I wish I remembered what it was called, or if we were even told what it was called. My notes just call it “the one with the fish ladder” Helpful, I know.

Finally, and I believe I saved the best for last, Gullfoss: the Golden Waterfall.  This waterfall is absolutely fantastic, and it’s easy to see why it is one of the most popular in Iceland. It falls in two stages, the first drop being 11 meters and the second 21 meters, into a huge crevasse.  It reminded me a lot of Niagara Falls in Canada.  While it’s not as big, it’s as spectacular to me.  To get the best views you should walk along the side of the crevasse, looking down into the falls, until you get to a platform out by the top portion of the falls. The rocks here are wet and slippery, but it’s worth navigating to see the waterfall so up close.  Here you can get so close that the waterfall basically surrounds you, and the spray and mist flows through the air nonstop.  Wear waterproof clothing for sure!

Gullfoss

Gullfoss: The Golden Waterfall. See those little dots on the rock on the left? People. You can get THAT close.

There are many more waterfalls to find around the countryside.  These are just the three highlights from my trip.  You could make an adventure out of just trying to find all the named waterfalls in Iceland, let alone the smaller ones.  It’s a waterfall paradise, and well worth the trip.

Exploring Iceland: The Blue Lagoon

When you think of Iceland, what’s the first thing that comes to your mind?

Ice right?  I figure it’s probably ice.  I mean it’s even in the name.

Ice

ICEland, ice, it only makes sense.

Think harder though, what’s the first attraction that comes to your mind?  I bet it’s the Blue Lagoon.  It was the only thing I knew about Iceland before I decided to visit, and I knew it would be high on my to do list.  So the first chance I got, off I went to soak in the turquoise waters at the Blue lagoon.

Soaking in the Blue Lagoon

And soak I did!

Iceland is famous for its hot springs.  They are a geothermic hot spot after all, and the hot water literally streams and gushes from the ground.  Of all their hot springs, the Blue Lagoon is the most internationally well known.  However, turns out it isn’t a natural hot spring at all!

The water that fills the lagoon is actually waste water (perfectly clean waste water) that is brought up from deep underground by a geothermal power plant nearby.  Once the plant takes much of the heat out of the water to create electricity, it pumps the water out into the lagoon.

Geothermal Plant

You can’t really see it, but I swear there’s a geothermal plant under all that steam… somewhere.

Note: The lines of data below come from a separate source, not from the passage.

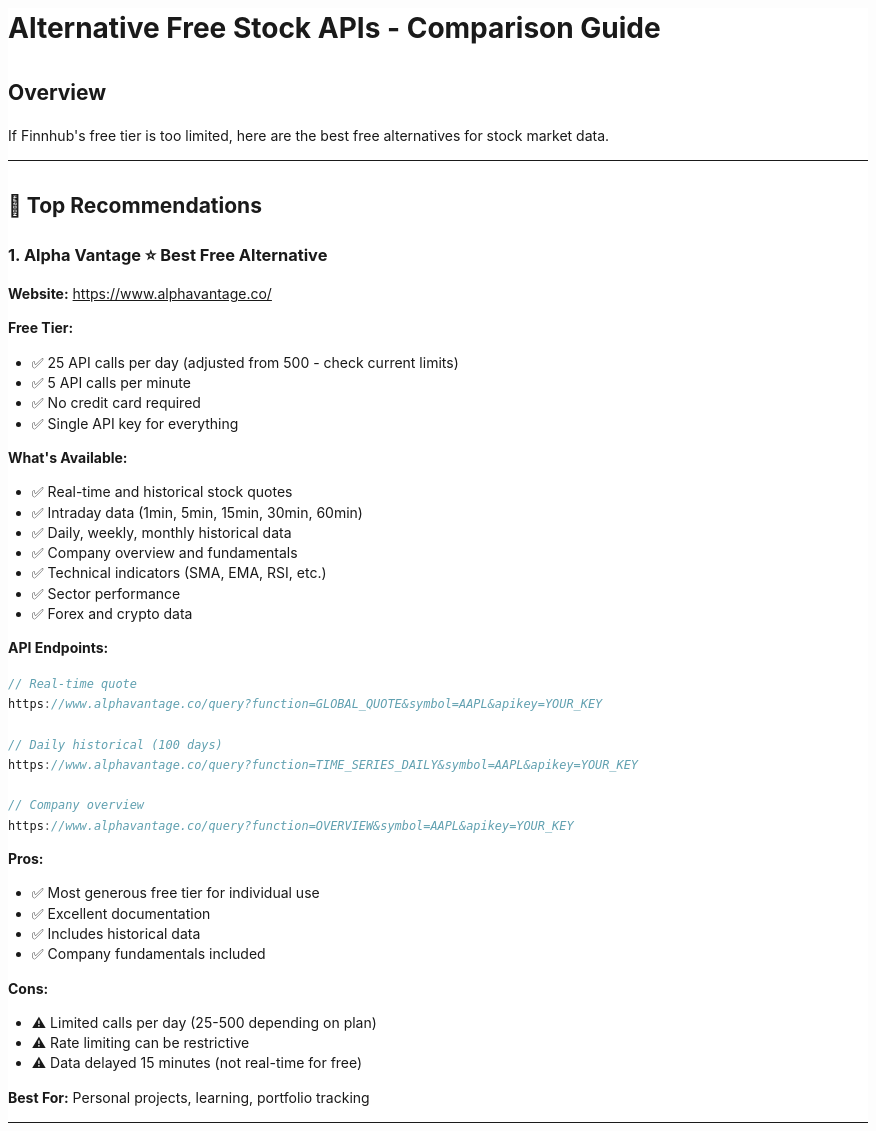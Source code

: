 # Alternative Free Stock APIs - Comparison Guide

## Overview
If Finnhub's free tier is too limited, here are the best free alternatives for stock market data.

---

## 🥇 Top Recommendations

### 1. **Alpha Vantage** ⭐ Best Free Alternative
**Website:** https://www.alphavantage.co/

**Free Tier:**
- ✅ 25 API calls per day (adjusted from 500 - check current limits)
- ✅ 5 API calls per minute
- ✅ No credit card required
- ✅ Single API key for everything

**What's Available:**
- ✅ Real-time and historical stock quotes
- ✅ Intraday data (1min, 5min, 15min, 30min, 60min)
- ✅ Daily, weekly, monthly historical data
- ✅ Company overview and fundamentals
- ✅ Technical indicators (SMA, EMA, RSI, etc.)
- ✅ Sector performance
- ✅ Forex and crypto data

**API Endpoints:**
```javascript
// Real-time quote
https://www.alphavantage.co/query?function=GLOBAL_QUOTE&symbol=AAPL&apikey=YOUR_KEY

// Daily historical (100 days)
https://www.alphavantage.co/query?function=TIME_SERIES_DAILY&symbol=AAPL&apikey=YOUR_KEY

// Company overview
https://www.alphavantage.co/query?function=OVERVIEW&symbol=AAPL&apikey=YOUR_KEY
```

**Pros:**
- ✅ Most generous free tier for individual use
- ✅ Excellent documentation
- ✅ Includes historical data
- ✅ Company fundamentals included

**Cons:**
- ⚠️ Limited calls per day (25-500 depending on plan)
- ⚠️ Rate limiting can be restrictive
- ⚠️ Data delayed 15 minutes (not real-time for free)

**Best For:** Personal projects, learning, portfolio tracking

---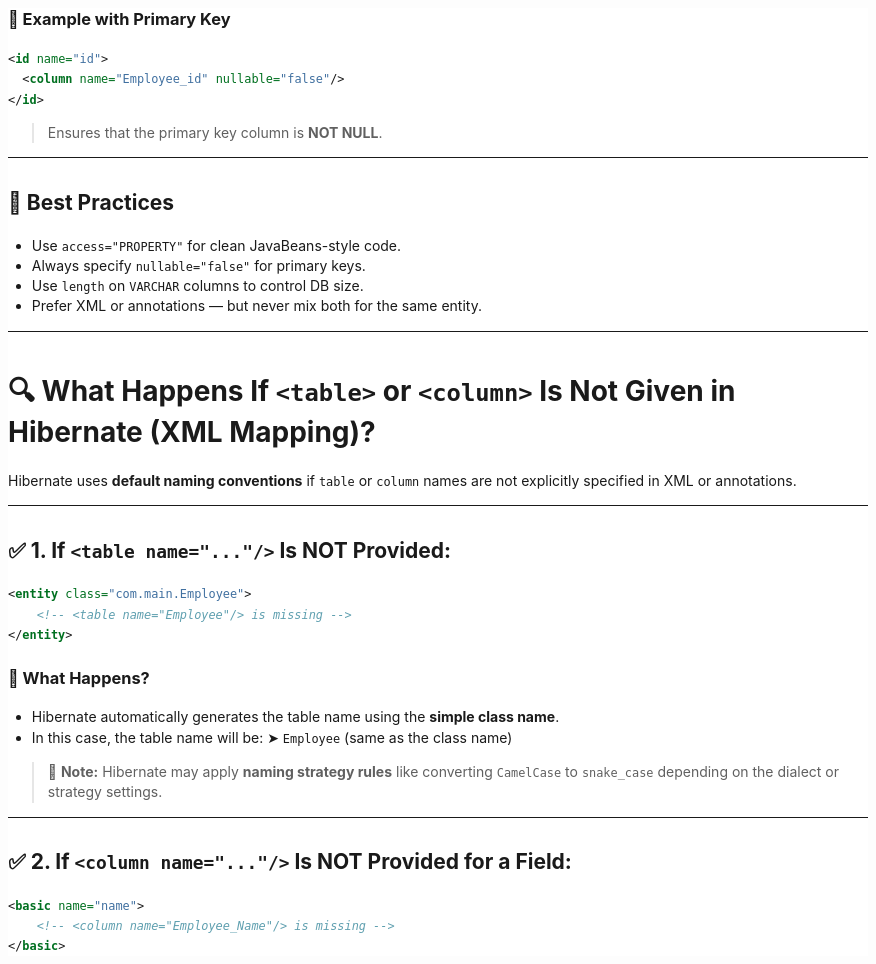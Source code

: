 
### 🔖 Example with Primary Key

```xml
<id name="id">
  <column name="Employee_id" nullable="false"/>
</id>
```

> Ensures that the primary key column is **NOT NULL**.

---

## 🧠 Best Practices

- Use `access="PROPERTY"` for clean JavaBeans-style code.
- Always specify `nullable="false"` for primary keys.
- Use `length` on `VARCHAR` columns to control DB size.
- Prefer XML or annotations — but never mix both for the same entity.

---

# 🔍 What Happens If `<table>` or `<column>` Is Not Given in Hibernate (XML Mapping)?

Hibernate uses **default naming conventions** if `table` or `column` names are not explicitly specified in XML or annotations.

---

## ✅ 1. If `<table name="..."/>` Is **NOT** Provided:

```xml
<entity class="com.main.Employee">
    <!-- <table name="Employee"/> is missing -->
</entity>
```

### 🔸 What Happens?

- Hibernate automatically generates the table name using the **simple class name**.
- In this case, the table name will be:
  ➤ `Employee` (same as the class name)

> 🧠 **Note:** Hibernate may apply **naming strategy rules** like converting `CamelCase` to `snake_case` depending on the dialect or strategy settings.

---

## ✅ 2. If `<column name="..."/>` Is **NOT** Provided for a Field:

```xml
<basic name="name">
    <!-- <column name="Employee_Name"/> is missing -->
</basic>
```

This means that the water in the lagoon is a great temperature.  It has some pockets of cooler water and some pockets of “oh god this water is too hot, I have to get back to the cooler water, stat!” water.  But overall it’s a very pleasantly warm temperature.

There’s also, apparently, some really beneficial aspects to this water.  The water comes from so far underground that it has special properties.  They claim that it’s really good for your skin.  There are even buckets of the mud that’s in the water around the lagoon so that you can give yourself an impromptu face mask!  Best part is that the mud is free!

Mud Mask

Plus it’s super duper attractive! Right? …right?

It costs 35 Euros for the basic package to get it, and that’s really all you need!  Don’t pay the extra for the special mud mask when you can get the more authentic one for free after you get into the pool.

The easiest way to get there is to take one of the shuttles that goes back and forth from Reykjavik quite a few times everyday.  You can catch them at the bus terminal downtown. Or you can rent a car and make your way there yourself.  Once you get to the parking lot you just need to walk down the path in the general direction of the steam rising from the ground and the door will eventually come into view!

Blue Lagoon Door

Here’s what the door looks like, so you know where to go.

So get yourself to Iceland and visit the Blue Lagoon!  Get your mud mask on, soak in the warm water, and hang out at the swim up bar.  They even have in lagoon massages for an extra fee, but the waterfall gives a great massage too, and it’s free.

This one’s not to be missed when out exploring Iceland!

The Blue Lagoon

You’ve gotta experience it for yourself!